- [Task instructions] The entries that follow should be written out exactly.

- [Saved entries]
--- START ---

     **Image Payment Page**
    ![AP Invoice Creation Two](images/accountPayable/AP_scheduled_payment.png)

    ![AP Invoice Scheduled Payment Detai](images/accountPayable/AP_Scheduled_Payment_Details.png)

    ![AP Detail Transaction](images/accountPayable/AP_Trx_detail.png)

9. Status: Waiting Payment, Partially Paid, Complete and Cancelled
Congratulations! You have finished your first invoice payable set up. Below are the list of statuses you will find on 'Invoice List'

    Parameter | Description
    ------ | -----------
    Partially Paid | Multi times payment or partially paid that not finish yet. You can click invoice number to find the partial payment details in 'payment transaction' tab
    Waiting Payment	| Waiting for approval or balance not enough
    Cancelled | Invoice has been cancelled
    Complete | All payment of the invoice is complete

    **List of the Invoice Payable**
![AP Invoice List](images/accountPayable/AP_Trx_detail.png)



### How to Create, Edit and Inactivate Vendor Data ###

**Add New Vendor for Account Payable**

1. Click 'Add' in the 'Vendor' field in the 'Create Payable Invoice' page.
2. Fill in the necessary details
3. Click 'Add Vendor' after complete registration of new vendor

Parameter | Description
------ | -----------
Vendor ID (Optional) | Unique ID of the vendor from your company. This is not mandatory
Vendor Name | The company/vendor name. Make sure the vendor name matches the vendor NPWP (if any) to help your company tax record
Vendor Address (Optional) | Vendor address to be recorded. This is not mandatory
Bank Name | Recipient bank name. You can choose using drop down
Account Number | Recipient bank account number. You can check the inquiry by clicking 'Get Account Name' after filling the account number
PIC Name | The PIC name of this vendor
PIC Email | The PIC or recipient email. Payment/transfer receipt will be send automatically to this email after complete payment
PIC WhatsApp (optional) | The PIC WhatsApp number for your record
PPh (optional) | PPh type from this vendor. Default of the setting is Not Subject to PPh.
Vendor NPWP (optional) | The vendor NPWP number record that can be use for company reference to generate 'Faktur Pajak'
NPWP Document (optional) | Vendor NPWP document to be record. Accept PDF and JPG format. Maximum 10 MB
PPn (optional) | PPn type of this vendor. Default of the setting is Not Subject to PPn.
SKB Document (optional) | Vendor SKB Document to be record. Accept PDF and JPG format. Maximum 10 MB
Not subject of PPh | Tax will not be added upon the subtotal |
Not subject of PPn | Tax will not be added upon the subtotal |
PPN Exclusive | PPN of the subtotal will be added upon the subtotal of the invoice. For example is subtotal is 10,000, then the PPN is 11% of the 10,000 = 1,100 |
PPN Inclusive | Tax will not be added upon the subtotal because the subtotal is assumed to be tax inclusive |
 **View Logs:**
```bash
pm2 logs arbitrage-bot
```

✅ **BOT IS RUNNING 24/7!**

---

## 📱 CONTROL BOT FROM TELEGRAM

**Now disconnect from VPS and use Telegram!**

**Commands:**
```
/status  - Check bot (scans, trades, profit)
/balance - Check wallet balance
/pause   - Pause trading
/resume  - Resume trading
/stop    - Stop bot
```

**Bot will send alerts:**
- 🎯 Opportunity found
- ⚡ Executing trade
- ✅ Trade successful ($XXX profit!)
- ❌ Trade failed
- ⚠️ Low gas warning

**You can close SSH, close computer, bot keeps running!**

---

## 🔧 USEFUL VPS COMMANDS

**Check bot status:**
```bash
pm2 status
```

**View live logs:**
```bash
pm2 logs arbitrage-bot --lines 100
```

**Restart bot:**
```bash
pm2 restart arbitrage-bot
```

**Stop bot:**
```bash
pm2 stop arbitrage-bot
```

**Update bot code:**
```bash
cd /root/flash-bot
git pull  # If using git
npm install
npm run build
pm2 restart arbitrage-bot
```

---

--- END ---

- [Written solution]
     **Image Payment Page**
    ![AP Invoice Creation Two](images/accountPayable/AP_scheduled_payment.png)

    ![AP Invoice Scheduled Payment Detai](images/accountPayable/AP_Scheduled_Payment_Details.png)

    ![AP Detail Transaction](images/accountPayable/AP_Trx_detail.png)

9. Status: Waiting Payment, Partially Paid, Complete and Cancelled
Congratulations! You have finished your first invoice payable set up. Below are the list of statuses you will find on 'Invoice List'

    Parameter | Description
    ------ | -----------
    Partially Paid | Multi times payment or partially paid that not finish yet. You can click invoice number to find the partial payment details in 'payment transaction' tab
    Waiting Payment	| Waiting for approval or balance not enough
    Cancelled | Invoice has been cancelled
    Complete | All payment of the invoice is complete

    **List of the Invoice Payable**
![AP Invoice List](images/accountPayable/AP_Trx_detail.png)



### How to Create, Edit and Inactivate Vendor Data ###

**Add New Vendor for Account Payable**

1. Click 'Add' in the 'Vendor' field in the 'Create Payable Invoice' page.
2. Fill in the necessary details
3. Click 'Add Vendor' after complete registration of new vendor

Parameter | Description
------ | -----------
Vendor ID (Optional) | Unique ID of the vendor from your company. This is not mandatory
Vendor Name | The company/vendor name. Make sure the vendor name matches the vendor NPWP (if any) to help your company tax record
Vendor Address (Optional) | Vendor address to be recorded. This is not mandatory
Bank Name | Recipient bank name. You can choose using drop down
Account Number | Recipient bank account number. You can check the inquiry by clicking 'Get Account Name' after filling the account number
PIC Name | The PIC name of this vendor
PIC Email | The PIC or recipient email. Payment/transfer receipt will be send automatically to this email after complete payment
PIC WhatsApp (optional) | The PIC WhatsApp number for your record
PPh (optional) | PPh type from this vendor. Default of the setting is Not Subject to PPh.
Vendor NPWP (optional) | The vendor NPWP number record that can be use for company reference to generate 'Faktur Pajak'
NPWP Document (optional) | Vendor NPWP document to be record. Accept PDF and JPG format. Maximum 10 MB
PPn (optional) | PPn type of this vendor. Default of the setting is Not Subject to PPn.
SKB Document (optional) | Vendor SKB Document to be record. Accept PDF and JPG format. Maximum 10 MB
Not subject of PPh | Tax will not be added upon the subtotal |
Not subject of PPn | Tax will not be added upon the subtotal |
PPN Exclusive | PPN of the subtotal will be added upon the subtotal of the invoice. For example is subtotal is 10,000, then the PPN is 11% of the 10,000 = 1,100 |
PPN Inclusive | Tax will not be added upon the subtotal because the subtotal is assumed to be tax inclusive |
 **View Logs:**
```bash
pm2 logs arbitrage-bot
```

✅ **BOT IS RUNNING 24/7!**

---

## 📱 CONTROL BOT FROM TELEGRAM

**Now disconnect from VPS and use Telegram!**

**Commands:**
```
/status  - Check bot (scans, trades, profit)
/balance - Check wallet balance
/pause   - Pause trading
/resume  - Resume trading
/stop    - Stop bot
```

**Bot will send alerts:**
- 🎯 Opportunity found
- ⚡ Executing trade
- ✅ Trade successful ($XXX profit!)
- ❌ Trade failed
- ⚠️ Low gas warning

**You can close SSH, close computer, bot keeps running!**

---

## 🔧 USEFUL VPS COMMANDS

**Check bot status:**
```bash
pm2 status
```

**View live logs:**
```bash
pm2 logs arbitrage-bot --lines 100
```

**Restart bot:**
```bash
pm2 restart arbitrage-bot
```

**Stop bot:**
```bash
pm2 stop arbitrage-bot
```

**Update bot code:**
```bash
cd /root/flash-bot
git pull  # If using git
npm install
npm run build
pm2 restart arbitrage-bot
```

---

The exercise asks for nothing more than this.